For each line below that contains the word "Show", make a copy.

+ + + + + + +

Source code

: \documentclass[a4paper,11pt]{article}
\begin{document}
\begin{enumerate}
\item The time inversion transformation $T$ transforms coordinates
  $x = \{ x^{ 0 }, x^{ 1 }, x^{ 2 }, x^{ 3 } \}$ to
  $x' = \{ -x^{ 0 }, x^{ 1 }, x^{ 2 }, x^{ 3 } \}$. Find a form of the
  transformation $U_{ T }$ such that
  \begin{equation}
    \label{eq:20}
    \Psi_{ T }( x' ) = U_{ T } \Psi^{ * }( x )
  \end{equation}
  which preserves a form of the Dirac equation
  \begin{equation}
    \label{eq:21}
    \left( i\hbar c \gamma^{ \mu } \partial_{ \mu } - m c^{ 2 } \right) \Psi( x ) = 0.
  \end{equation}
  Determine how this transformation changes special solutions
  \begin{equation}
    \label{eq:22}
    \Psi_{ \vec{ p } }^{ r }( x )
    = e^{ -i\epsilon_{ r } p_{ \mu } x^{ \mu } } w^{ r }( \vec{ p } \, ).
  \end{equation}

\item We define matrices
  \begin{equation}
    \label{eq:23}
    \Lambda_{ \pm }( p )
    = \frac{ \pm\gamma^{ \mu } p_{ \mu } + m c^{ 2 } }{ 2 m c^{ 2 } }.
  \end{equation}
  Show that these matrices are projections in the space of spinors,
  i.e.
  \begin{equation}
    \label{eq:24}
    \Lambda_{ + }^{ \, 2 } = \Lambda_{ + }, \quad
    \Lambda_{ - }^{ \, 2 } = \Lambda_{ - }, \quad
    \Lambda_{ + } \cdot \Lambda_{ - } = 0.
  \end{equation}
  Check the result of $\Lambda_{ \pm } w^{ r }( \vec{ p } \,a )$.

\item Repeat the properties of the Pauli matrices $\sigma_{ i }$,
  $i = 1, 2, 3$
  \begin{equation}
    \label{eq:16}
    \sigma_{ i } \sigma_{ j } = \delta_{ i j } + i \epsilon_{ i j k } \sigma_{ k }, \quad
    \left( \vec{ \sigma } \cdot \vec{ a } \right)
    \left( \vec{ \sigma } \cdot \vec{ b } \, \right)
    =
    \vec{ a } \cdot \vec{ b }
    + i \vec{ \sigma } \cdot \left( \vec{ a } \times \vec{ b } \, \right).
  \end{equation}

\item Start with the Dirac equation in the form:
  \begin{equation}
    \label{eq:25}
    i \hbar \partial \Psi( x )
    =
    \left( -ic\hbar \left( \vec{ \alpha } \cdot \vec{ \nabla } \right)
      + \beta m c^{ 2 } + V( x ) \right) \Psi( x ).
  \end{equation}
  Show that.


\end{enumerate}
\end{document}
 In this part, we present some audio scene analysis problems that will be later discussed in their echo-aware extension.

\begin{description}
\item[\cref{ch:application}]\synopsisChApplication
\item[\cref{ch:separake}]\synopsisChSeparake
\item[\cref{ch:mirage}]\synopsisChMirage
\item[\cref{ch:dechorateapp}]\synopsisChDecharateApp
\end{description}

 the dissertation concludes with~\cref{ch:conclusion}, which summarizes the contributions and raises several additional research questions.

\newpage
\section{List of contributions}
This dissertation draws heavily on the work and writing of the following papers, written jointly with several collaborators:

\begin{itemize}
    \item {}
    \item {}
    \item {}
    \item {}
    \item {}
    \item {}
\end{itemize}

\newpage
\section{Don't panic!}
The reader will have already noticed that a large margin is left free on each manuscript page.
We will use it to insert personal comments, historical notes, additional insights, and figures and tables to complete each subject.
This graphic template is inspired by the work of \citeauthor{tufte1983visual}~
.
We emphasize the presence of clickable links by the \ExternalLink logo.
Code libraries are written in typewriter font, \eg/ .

+ + + + + + +

Solution =
  Show that these matrices are projections in the space of spinors,
  Show that.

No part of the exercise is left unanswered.